NEW YORK (AP) — Scientists have observed for the first time the faint ripples caused by the motion of black holes that are gently stretching and squeezing everything in the universe.
They reported Wednesday that they were able to “hear” what are called low-frequency gravitational waves — changes in the fabric of the universe that are created by huge objects moving around and colliding in space.
“It’s really the first time that we have evidence of just this large-scale motion of everything in the universe,” said Maura McLaughlin, co-director of NANOGrav, the research collaboration that published the results in The Astrophysical Journal Letters.
It’s very cool. If you want an expert level description of how it all works, this podcast is fantastic. Note that this was posted five days ago, and at the end, they are practically winking about the upcoming announcement.
Very cool indeed. Thanks for posting this.

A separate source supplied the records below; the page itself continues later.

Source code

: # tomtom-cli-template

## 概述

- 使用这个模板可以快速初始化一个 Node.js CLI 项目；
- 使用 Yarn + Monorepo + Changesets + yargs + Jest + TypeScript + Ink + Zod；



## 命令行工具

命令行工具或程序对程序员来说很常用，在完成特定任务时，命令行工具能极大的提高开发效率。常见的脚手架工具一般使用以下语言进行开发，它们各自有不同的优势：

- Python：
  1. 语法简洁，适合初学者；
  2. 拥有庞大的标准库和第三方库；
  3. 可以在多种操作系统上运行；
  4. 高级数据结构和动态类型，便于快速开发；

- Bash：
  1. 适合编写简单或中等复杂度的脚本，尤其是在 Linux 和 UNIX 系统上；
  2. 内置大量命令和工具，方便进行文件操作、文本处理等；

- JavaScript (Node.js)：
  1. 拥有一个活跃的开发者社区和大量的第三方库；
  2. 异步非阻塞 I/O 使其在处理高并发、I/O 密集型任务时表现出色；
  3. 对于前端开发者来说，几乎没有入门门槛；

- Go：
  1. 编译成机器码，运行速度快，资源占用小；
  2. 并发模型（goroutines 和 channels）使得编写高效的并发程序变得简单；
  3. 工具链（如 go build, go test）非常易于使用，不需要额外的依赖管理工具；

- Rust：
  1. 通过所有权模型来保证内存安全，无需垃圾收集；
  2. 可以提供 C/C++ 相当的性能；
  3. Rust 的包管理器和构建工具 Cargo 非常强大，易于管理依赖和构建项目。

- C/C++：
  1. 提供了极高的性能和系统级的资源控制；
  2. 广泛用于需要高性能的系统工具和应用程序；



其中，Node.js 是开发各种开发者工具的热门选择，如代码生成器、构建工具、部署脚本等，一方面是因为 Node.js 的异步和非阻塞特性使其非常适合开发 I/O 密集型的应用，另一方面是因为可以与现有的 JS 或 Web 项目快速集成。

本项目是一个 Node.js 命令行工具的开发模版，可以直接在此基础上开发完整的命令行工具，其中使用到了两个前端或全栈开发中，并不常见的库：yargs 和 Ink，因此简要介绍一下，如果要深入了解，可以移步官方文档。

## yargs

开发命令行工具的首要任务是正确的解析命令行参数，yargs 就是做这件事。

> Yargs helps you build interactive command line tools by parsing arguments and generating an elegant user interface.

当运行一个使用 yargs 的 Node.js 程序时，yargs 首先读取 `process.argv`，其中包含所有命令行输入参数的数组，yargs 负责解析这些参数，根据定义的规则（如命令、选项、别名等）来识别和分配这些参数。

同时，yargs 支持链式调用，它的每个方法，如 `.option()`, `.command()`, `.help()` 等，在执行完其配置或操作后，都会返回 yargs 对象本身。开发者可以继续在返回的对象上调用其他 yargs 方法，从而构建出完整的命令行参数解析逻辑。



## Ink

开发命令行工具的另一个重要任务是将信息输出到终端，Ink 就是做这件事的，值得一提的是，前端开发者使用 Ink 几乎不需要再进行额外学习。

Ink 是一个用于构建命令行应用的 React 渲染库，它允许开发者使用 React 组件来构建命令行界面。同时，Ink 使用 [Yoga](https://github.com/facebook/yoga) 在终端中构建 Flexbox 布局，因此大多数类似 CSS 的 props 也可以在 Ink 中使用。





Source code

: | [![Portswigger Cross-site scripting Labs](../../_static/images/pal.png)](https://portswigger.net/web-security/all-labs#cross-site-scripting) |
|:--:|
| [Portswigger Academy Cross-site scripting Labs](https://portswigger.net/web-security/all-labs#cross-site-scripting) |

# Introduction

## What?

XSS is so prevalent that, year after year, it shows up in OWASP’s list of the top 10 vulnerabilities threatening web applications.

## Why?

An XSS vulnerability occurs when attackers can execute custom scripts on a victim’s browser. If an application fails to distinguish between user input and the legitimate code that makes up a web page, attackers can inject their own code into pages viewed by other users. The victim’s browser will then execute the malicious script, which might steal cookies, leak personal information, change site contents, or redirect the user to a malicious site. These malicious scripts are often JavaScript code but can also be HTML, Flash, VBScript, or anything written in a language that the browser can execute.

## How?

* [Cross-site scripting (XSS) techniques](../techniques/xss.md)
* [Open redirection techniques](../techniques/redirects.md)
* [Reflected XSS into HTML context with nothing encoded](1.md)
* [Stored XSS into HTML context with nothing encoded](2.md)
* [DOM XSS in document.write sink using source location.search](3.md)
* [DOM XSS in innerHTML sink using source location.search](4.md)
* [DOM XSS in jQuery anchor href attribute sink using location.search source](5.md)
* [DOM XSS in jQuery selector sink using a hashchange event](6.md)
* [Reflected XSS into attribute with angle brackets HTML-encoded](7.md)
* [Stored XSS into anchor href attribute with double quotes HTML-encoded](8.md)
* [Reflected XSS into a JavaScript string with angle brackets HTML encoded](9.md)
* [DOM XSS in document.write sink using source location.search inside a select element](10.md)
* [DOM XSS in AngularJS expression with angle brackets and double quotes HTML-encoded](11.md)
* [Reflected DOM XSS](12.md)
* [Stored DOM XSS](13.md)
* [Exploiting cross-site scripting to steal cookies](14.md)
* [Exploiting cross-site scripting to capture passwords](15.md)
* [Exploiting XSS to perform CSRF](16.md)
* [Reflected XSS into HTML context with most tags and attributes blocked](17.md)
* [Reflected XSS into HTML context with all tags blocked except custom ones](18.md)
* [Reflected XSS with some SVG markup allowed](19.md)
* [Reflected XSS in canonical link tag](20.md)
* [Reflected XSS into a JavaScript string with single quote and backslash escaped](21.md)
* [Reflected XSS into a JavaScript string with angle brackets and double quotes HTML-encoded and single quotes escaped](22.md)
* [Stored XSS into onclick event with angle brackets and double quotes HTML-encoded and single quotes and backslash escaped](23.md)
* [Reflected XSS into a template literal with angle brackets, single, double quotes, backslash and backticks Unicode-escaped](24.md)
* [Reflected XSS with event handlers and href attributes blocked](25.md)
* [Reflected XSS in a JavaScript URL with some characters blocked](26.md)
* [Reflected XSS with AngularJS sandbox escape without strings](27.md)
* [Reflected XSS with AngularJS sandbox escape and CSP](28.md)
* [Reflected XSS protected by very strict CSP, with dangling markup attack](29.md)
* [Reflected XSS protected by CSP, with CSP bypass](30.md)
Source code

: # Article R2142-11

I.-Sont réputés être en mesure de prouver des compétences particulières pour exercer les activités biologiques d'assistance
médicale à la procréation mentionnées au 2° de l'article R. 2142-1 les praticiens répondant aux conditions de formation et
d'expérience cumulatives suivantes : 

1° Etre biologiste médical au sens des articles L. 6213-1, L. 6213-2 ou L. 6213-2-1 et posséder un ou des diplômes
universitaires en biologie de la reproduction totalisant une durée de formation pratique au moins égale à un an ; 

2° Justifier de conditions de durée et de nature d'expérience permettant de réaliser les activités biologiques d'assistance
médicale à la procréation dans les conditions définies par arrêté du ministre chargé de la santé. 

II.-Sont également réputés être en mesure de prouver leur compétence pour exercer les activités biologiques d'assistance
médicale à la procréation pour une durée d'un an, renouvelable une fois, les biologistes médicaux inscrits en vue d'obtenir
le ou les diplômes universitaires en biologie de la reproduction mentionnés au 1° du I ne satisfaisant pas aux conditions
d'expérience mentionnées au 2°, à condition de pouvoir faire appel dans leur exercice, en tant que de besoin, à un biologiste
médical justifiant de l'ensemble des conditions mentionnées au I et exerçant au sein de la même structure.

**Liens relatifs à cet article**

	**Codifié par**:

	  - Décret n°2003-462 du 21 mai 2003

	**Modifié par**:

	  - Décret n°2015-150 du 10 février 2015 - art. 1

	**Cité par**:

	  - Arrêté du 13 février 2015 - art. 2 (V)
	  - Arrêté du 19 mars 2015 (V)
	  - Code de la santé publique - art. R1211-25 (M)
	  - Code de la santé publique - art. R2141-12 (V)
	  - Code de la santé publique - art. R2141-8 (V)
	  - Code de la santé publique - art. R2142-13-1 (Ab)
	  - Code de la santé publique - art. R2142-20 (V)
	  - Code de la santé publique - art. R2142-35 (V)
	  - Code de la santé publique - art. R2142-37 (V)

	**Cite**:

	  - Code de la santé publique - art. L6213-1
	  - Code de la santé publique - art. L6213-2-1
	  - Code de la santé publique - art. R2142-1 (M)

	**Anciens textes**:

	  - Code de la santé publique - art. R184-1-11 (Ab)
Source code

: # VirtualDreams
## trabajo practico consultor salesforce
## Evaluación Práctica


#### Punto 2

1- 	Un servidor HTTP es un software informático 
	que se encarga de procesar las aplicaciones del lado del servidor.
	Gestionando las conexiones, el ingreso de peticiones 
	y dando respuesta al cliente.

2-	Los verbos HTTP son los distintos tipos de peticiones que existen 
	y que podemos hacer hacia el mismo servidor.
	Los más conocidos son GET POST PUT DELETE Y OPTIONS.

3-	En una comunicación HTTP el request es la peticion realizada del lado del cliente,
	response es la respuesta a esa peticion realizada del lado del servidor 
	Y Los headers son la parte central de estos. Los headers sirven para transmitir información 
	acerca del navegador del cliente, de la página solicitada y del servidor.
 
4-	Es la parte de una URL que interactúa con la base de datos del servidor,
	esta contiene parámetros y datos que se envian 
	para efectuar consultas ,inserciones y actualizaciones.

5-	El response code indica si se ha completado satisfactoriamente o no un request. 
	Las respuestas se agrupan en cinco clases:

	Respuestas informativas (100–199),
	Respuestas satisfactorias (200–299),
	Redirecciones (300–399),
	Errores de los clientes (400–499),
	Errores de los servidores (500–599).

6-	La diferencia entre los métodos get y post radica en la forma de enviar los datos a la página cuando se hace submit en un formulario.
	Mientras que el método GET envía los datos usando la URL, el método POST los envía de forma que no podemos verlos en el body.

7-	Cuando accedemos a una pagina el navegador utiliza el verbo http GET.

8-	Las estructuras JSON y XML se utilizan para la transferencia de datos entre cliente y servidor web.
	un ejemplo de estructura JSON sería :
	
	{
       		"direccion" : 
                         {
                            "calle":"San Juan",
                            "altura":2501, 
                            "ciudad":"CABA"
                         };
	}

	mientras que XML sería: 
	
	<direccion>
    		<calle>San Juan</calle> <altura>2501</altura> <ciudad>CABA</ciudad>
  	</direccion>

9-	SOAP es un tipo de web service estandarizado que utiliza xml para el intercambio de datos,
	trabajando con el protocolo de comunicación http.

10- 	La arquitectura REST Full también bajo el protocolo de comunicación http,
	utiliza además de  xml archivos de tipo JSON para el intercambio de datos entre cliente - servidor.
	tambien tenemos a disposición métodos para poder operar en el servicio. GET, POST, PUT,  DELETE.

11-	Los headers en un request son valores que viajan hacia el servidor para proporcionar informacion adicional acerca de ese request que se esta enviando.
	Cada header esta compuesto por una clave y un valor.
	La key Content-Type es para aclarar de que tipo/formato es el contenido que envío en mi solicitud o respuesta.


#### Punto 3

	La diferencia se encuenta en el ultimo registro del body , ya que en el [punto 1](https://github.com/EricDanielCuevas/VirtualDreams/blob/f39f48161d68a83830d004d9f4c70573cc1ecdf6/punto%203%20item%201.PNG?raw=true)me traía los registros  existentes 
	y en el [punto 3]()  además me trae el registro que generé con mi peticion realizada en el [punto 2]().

There is, to me, something so awe inspiring about this type of research and the resulting data.
For want of a better analogy, it is sort of like being a cartoon character starting to realize that his/her world is actually a celluloid strip and that it’s possible to start analyzing that very material itself.
My mind boggles.
My first thought was “Wait, what? No way they’d be able to detect that with LIGO”.
My second thought was “Oh, right, this is probably from pulsar timing arrays”.
Which really makes this a lot bigger deal, because it now means that we have two very different ways of detecting gravitational waves (I was about to say “completely different”, except they’re actually fairly similar, just on very different scales).
Has anybody an idea about what ballpark of differences in pulsar timing we’re talking about? Smaller than in LIGO?
The changes in distance are, on an absolute scale, much larger than those in LIGO, but they’re also over a much longer baseline.
Another question for the experts: does this discovery mean that we will have one more powerful means and tool in the future to explore the Universe? What can we expect to get from analyzing these background waves? I’m thinking of all the things we learned from cosmic background radiation.
Chiara Mingarelli does talk about that on the podcast, but I can’t recall if she actually quantifies the scale difference.